Alerting
Trapster can surface detections in the dashboard and forward them to email, chat, syslog, or SIEM pipelines.
Enterprise Edition Enterprise
Enterprise adds the Incidents page and multiple outbound channels that can run at the same time. Configuration lives under Settings:
| Layer | Where | Purpose |
|---|---|---|
| User notifications | Settings > Notifications | Email preference for your Trapster account (all incidents, login attempts only, or off) |
| Organization integrations | Settings > Integrations | Shared channels for the SOC: distribution emails, webhooks, syslog |
Organization integration channels
| Channel | Guide |
|---|---|
| Dashboard (Incidents, Threat Graph) | Dashboard |
| Email (distribution addresses) | |
| Webhooks (Teams, Slack, Splunk HEC, Sekoia, custom HTTP) | Webhooks |
| Syslog (CEF over UDP/TCP/TLS) | Syslog |
| Sekoia (native webhook type) | Sekoia |
Splunk HEC is configured as a webhook type, not a separate settings page. Microsoft Sentinel and Wazuh are supported via syslog or a custom webhook - see those guides for collector-side setup.
For programmatic access to incidents, use the REST API.

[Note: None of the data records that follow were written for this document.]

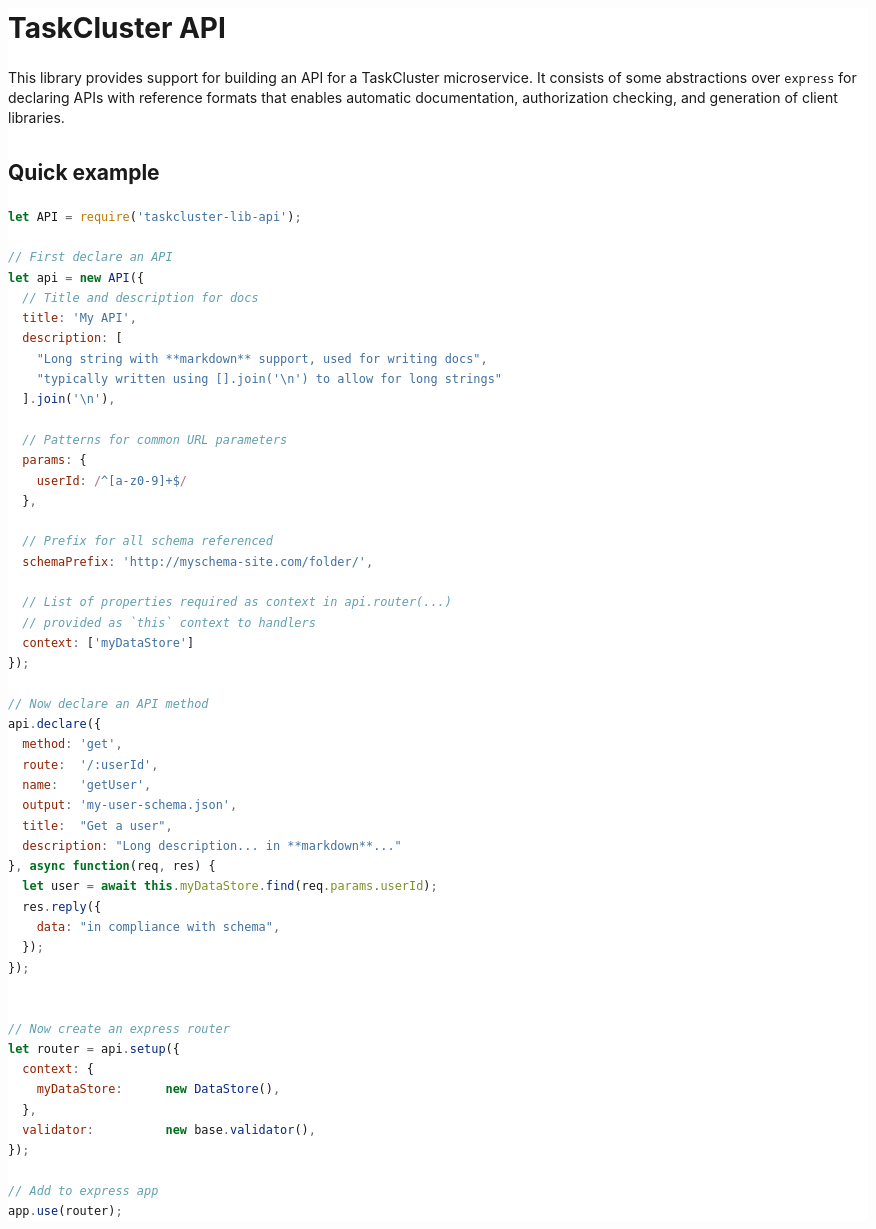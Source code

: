 TaskCluster API
===============

This library provides support for building an API for a TaskCluster
microservice.  It consists of some abstractions over `express` for declaring
APIs with reference formats that enables automatic documentation, authorization
checking, and generation of client libraries.

## Quick example

```js
let API = require('taskcluster-lib-api');

// First declare an API
let api = new API({
  // Title and description for docs
  title: 'My API',
  description: [
    "Long string with **markdown** support, used for writing docs",
    "typically written using [].join('\n') to allow for long strings"
  ].join('\n'),

  // Patterns for common URL parameters
  params: {
    userId: /^[a-z0-9]+$/
  },

  // Prefix for all schema referenced
  schemaPrefix: 'http://myschema-site.com/folder/',

  // List of properties required as context in api.router(...)
  // provided as `this` context to handlers
  context: ['myDataStore']
});

// Now declare an API method
api.declare({
  method: 'get',
  route:  '/:userId',
  name:   'getUser',
  output: 'my-user-schema.json',
  title:  "Get a user",
  description: "Long description... in **markdown**..."
}, async function(req, res) {
  let user = await this.myDataStore.find(req.params.userId);
  res.reply({
    data: "in compliance with schema",
  });
});


// Now create an express router
let router = api.setup({
  context: {
    myDataStore:      new DataStore(),
  },
  validator:          new base.validator(),
});

// Add to express app
app.use(router);
```
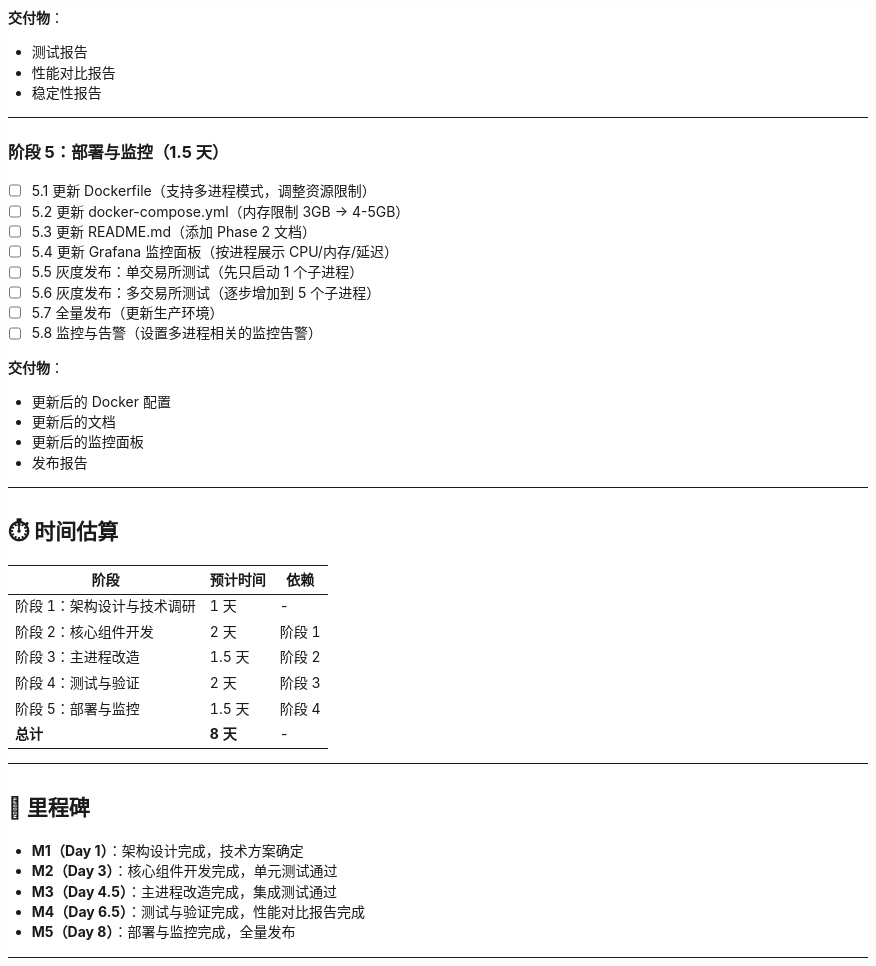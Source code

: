 **交付物**：
- 测试报告
- 性能对比报告
- 稳定性报告

---

### 阶段 5：部署与监控（1.5 天）

- [ ] 5.1 更新 Dockerfile（支持多进程模式，调整资源限制）
- [ ] 5.2 更新 docker-compose.yml（内存限制 3GB → 4-5GB）
- [ ] 5.3 更新 README.md（添加 Phase 2 文档）
- [ ] 5.4 更新 Grafana 监控面板（按进程展示 CPU/内存/延迟）
- [ ] 5.5 灰度发布：单交易所测试（先只启动 1 个子进程）
- [ ] 5.6 灰度发布：多交易所测试（逐步增加到 5 个子进程）
- [ ] 5.7 全量发布（更新生产环境）
- [ ] 5.8 监控与告警（设置多进程相关的监控告警）

**交付物**：
- 更新后的 Docker 配置
- 更新后的文档
- 更新后的监控面板
- 发布报告

---

## ⏱️ 时间估算

| 阶段 | 预计时间 | 依赖 |
|------|---------|------|
| 阶段 1：架构设计与技术调研 | 1 天 | - |
| 阶段 2：核心组件开发 | 2 天 | 阶段 1 |
| 阶段 3：主进程改造 | 1.5 天 | 阶段 2 |
| 阶段 4：测试与验证 | 2 天 | 阶段 3 |
| 阶段 5：部署与监控 | 1.5 天 | 阶段 4 |
| **总计** | **8 天** | - |

---

## 🎯 里程碑

- **M1（Day 1）**：架构设计完成，技术方案确定
- **M2（Day 3）**：核心组件开发完成，单元测试通过
- **M3（Day 4.5）**：主进程改造完成，集成测试通过
- **M4（Day 6.5）**：测试与验证完成，性能对比报告完成
- **M5（Day 8）**：部署与监控完成，全量发布

---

Community Edition Community
Alerting is configured in the logger section of trapster.conf. Two axes: output (where events go) and format (how they are structured).
"logger": {
"output": "terminal",
"format": "default",
"kwargs": {}
}Output channels
output | Description | Guide |
|---|---|---|
terminal | JSON to stdout (default) | Syslog & file logging |
file | JSON to a file on disk | Syslog & file logging |
api | POST events to an HTTP endpoint | API & Redis |
redis | Push events to a Redis list | API & Redis |
Log formats
format | Description | Guide |
|---|---|---|
default | Trapster native JSON | Event types & examples |
ecs | Elastic Common Schema (ECS) | ECS format |
Example combinations from the README:
default+terminal: JSON to stdout (Docker logs, systemd journal)default+api: POST JSON to an HTTP endpointecs+api: POST ECS events to Elastic or Wazuh
Use the configuration wizard to set both fields interactively.
Only one output channel is active at a time. To fan out to multiple destinations, point api at a collector or run a log shipper on a file output.
What gets forwarded
Enterprise integrations receive incidents (and optionally raw events, depending on the webhook action). Payloads follow the incident API schema: source IP, service, category, device, namespace, timestamps, and description. Webhook and syslog consumers receive structured JSON or CEF derived from that schema.
Community loggers emit per-connection events with actions connection, data, login, and query. See Event types for the full reference and JSON examples.